Aproximou-se de Olívia abraçando-a com alegria.
— Olívia, estou aqui. Voltei para tomar conta da minha família. Tudo está bem agora.
Olívia pareceu não vê-la. Reuniu as crianças e com carinho sentou-se com
elas no sofá, conversando amorosamente.
— Tia, eu quero minha mãe! — choramingou Nelinha. Elisa correu abraçá-la, dizendo:
— Filha, eu estou aqui.
Olívia, olhos brilhantes de emoção, tentando segurar as lágrimas, sentou-se no sofá e pôs Nelinha no colo, enquanto os outros dois sentavam-se a seu lado, e foi dizendo:
— Eu já disse que isso é impossível! Ela está no céu e não pode voltar. Mas eu estou aqui e nunca vou deixar vocês.

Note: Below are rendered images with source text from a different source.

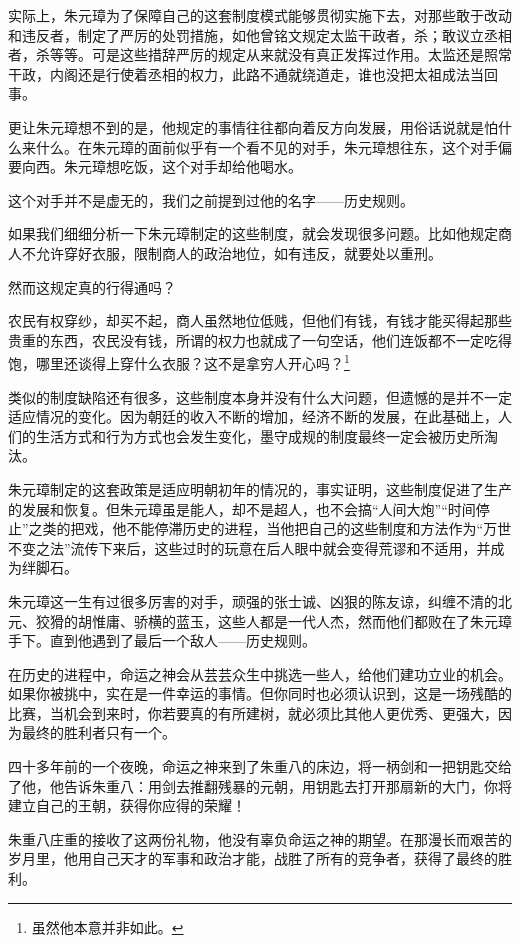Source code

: \begin{multicols}{\theparacolNo}
		实际上，朱元璋为了保障自己的这套制度模式能够贯彻实施下去，对那些敢于改动和违反者，制定了严厉的处罚措施，如他曾铭文规定太监干政者，杀；敢议立丞相者，杀等等。可是这些措辞严厉的规定从来就没有真正发挥过作用。太监还是照常干政，内阁还是行使着丞相的权力，此路不通就绕道走，谁也没把太祖成法当回事。

		更让朱元璋想不到的是，他规定的事情往往都向着反方向发展，用俗话说就是怕什么来什么。在朱元璋的面前似乎有一个看不见的对手，朱元璋想往东，这个对手偏要向西。朱元璋想吃饭，这个对手却给他喝水。

		这个对手并不是虚无的，我们之前提到过他的名字——历史规则。

		如果我们细细分析一下朱元璋制定的这些制度，就会发现很多问题。比如他规定商人不允许穿好衣服，限制商人的政治地位，如有违反，就要处以重刑。

		然而这规定真的行得通吗？

		农民有权穿纱，却买不起，商人虽然地位低贱，但他们有钱，有钱才能买得起那些贵重的东西，农民没有钱，所谓的权力也就成了一句空话，他们连饭都不一定吃得饱，哪里还谈得上穿什么衣服？这不是拿穷人开心吗？\footnote{虽然他本意并非如此。}

		类似的制度缺陷还有很多，这些制度本身并没有什么大问题，但遗憾的是并不一定适应情况的变化。因为朝廷的收入不断的增加，经济不断的发展，在此基础上，人们的生活方式和行为方式也会发生变化，墨守成规的制度最终一定会被历史所淘汰。

		朱元璋制定的这套政策是适应明朝初年的情况的，事实证明，这些制度促进了生产的发展和恢复。但朱元璋虽是能人，却不是超人，也不会搞“人间大炮”“时间停止”之类的把戏，他不能停滞历史的进程，当他把自己的这些制度和方法作为“万世不变之法”流传下来后，这些过时的玩意在后人眼中就会变得荒谬和不适用，并成为绊脚石。

		朱元璋这一生有过很多厉害的对手，顽强的张士诚、凶狠的陈友谅，纠缠不清的北元、狡猾的胡惟庸、骄横的蓝玉，这些人都是一代人杰，然而他们都败在了朱元璋手下。直到他遇到了最后一个敌人——历史规则。

		在历史的进程中，命运之神会从芸芸众生中挑选一些人，给他们建功立业的机会。如果你被挑中，实在是一件幸运的事情。但你同时也必须认识到，这是一场残酷的比赛，当机会到来时，你若要真的有所建树，就必须比其他人更优秀、更强大，因为最终的胜利者只有一个。

		四十多年前的一个夜晚，命运之神来到了朱重八的床边，将一柄剑和一把钥匙交给了他，他告诉朱重八：用剑去推翻残暴的元朝，用钥匙去打开那扇新的大门，你将建立自己的王朝，获得你应得的荣耀！

		朱重八庄重的接收了这两份礼物，他没有辜负命运之神的期望。在那漫长而艰苦的岁月里，他用自己天才的军事和政治才能，战胜了所有的竞争者，获得了最终的胜利。


\end{multicols}
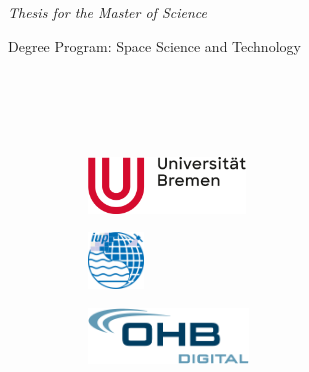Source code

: \begin{titlingpage} %
\thispagestyle{empty} 
\begin{center}
\begin{large}
  \textit{Thesis for the Master of Science}\\
\end{large}
\vspace{1cm}Degree Program: Space Science and Technology\\ \vspace{1cm} 
\vspace{6cm} %
\begin{large} 
\onehalfspacing%
\textbf{\thetitle}\\
\end{large}
\vspace{1.5cm}
\theauthor\\
\vspace{1cm} %
\thedate\\
\vspace{\fill} %

\begin{figure}[!b]
  \begin{subfigure}{0.3\textwidth}
    \includegraphics[height=1.5cm]{img/res/logo.png}
  \end{subfigure} 
  \begin{subfigure}{0.10\textwidth}
    \includegraphics[height=1.5cm]{img/res/logoIUP.png}
  \end{subfigure}\hspace{0.25\textwidth}
  \begin{subfigure}{0.35\textwidth}
    \centering
\includegraphics[height=1.5cm]{img/res/logo_ohb_digital.png}
  \end{subfigure}
\end{figure}

\end{center}
\end{titlingpage}
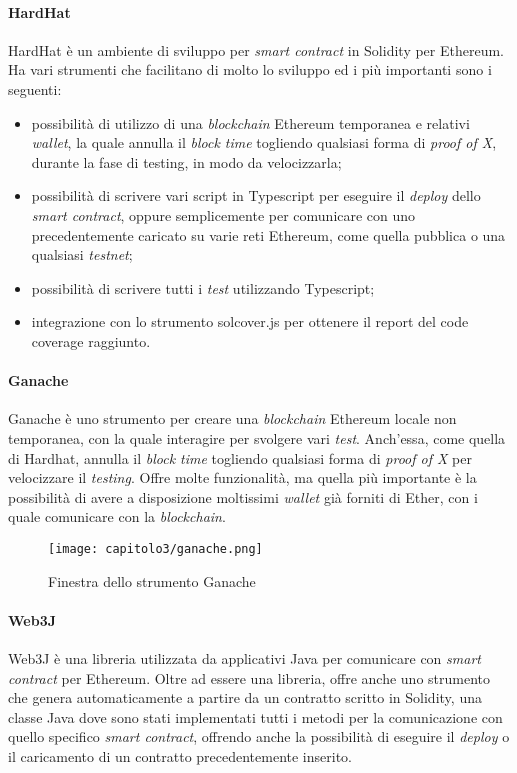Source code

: \paragraph{HardHat}
HardHat è un ambiente di sviluppo per \textit{smart contract} in Solidity per Ethereum. Ha vari strumenti che facilitano di molto lo sviluppo ed i più importanti sono i seguenti:
\begin{itemize}
  \item possibilità di utilizzo di una \textit{blockchain} Ethereum temporanea e relativi \textit{wallet}, la quale annulla il \textit{block time} togliendo qualsiasi forma di \textit{proof of X}, durante la fase di testing, in modo da velocizzarla;
  \item possibilità di scrivere vari script in Typescript per eseguire il \textit{deploy} dello \textit{smart contract}, oppure semplicemente per comunicare con uno precedentemente caricato su varie reti Ethereum, come quella pubblica o una qualsiasi \textit{testnet};
  \item possibilità di scrivere tutti i \textit{test} utilizzando Typescript;
  \item integrazione con lo strumento solcover.js per ottenere il report del code coverage raggiunto.
\end{itemize}

\paragraph{Ganache}
Ganache è uno strumento per creare una \textit{blockchain} Ethereum locale non temporanea, con la quale interagire per svolgere vari \textit{test}. Anch'essa, come quella di Hardhat, annulla il \textit{block time} togliendo qualsiasi forma di \textit{proof of X} per velocizzare il \textit{testing}. Offre molte funzionalità, ma quella più importante è la possibilità di avere a disposizione moltissimi \textit{wallet} già forniti di Ether, con i quale comunicare con la \textit{blockchain}.

\begin{figure}[h!]
  \centering
  \texttt{[image: capitolo3/ganache.png]}
  \caption{Finestra dello strumento Ganache}
\end{figure}

\paragraph{Web3J} 
Web3J è una libreria utilizzata da applicativi Java per comunicare con \textit{smart contract} per Ethereum.
Oltre ad essere una libreria, offre anche uno strumento che genera automaticamente a partire da un contratto scritto in Solidity, una classe Java dove sono stati implementati tutti i metodi per la comunicazione con quello specifico \textit{smart contract}, offrendo anche la possibilità di eseguire il \textit{deploy} o il caricamento di un contratto precedentemente inserito.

Elisa olhava-os aturdida. Seus olhos estavam abertos e seu coração batia
descompassadamente como se quisesse sair do peito. Falavam dela! Seria verdade mesmo? Ela teria morrido? Ao pensar nisso, ficou apavorada, sentiu uma onda de fraqueza e desfaleceu.
Quando acordou, já era noite e as luzes na rua estavam acesas e a casa às escuras. A sala estava vazia. Angustiada, lembrou-se do que lhe acontecera.
Nelson teria dito a verdade? Ela estaria mesmo morta? Em sua casa ninguém a vira e por mais que tentasse, não responderam às suas palavras.
Passou a mão pelos cabelos em um gesto de desespero. O que fazer? A casa estava silenciosa, e ela subiu e verificou que todos estavam dormindo. A quem
recorrer para saber a verdade? Ela não queria sair dali, voltar ao hospital. Nem sequer sabia como fazer isso. Não entendia como conseguira voltar para casa. O
relógio da sala deu as doze badaladas.
— É meia-noite! E Eugênio, por que não está em casa? Teria mesmo ido
embora?
Mil pensamentos tumultuados passavam pela cabeça de
Elisa, sem que ela encontrasse resposta. Sentou-se ali, na sala, tentando encontrar uma solução. Passava da uma quando ouviu a porta se abrir. Eugênio entrou. Elisa atirou-se em seus braços, abraçando-o com força e chorando copiosamente.
— Geninho, você não foi embora! Você está aqui. Meu bem, me ajude. O
que posso fazer para acordar desse pesadelo terrível?
Eugênio olhou com tristeza para a sala em penumbra e lembrou-se de Elisa.
Aquilo sim que era mulher! Como era amorosa, cuidadosa, ordeira. Em casa
tudo estava sempre tão arrumado e em ordem!
Angustiado, pareceu-lhe vê-la circulando por entre os móveis em seus afazeres cotidianos. Dirigiu-se à cozinha, encheu um copo de água e tomou procurando acalmar-se.
Elisa, abraçada a ele, dizia em lágrimas:
— Por favor! Me diga o que aconteceu. Que tragédia é essa que se passou comigo que me separou de vocês! Eu não quero isso! Eu preciso voltar, cuidar da minha família! Por favor, Eugênio, faça alguma coisa. Me ajude!
Eugênio não conteve as lágrimas.
— Por que acontecera aquele acidente? Por quê? Por que Elisa tinha morrido tão jovem, tão cheia de vida, tão boa?
Elisa, sentindo o pensamento dele, murmurou desesperada:
— Então é mesmo verdade. Eu morri naquele acidente! Meu Deus! Que
horror! O que será de mim agora? O que será dos meus filhos, do meu lar?
Eugênio tentou dominar-se e dirigiu-se ao seu quarto. Vendo que o sono não vinha, apanhou um comprimido, tomou e conseguiu finalmente adormecer. Elisa, no entanto, estirada sobre ele na cama do casal, chorava inconformada e por mais que procurasse dominar a emoção, não fazia outra coisa senão pensar, pensar, pensar.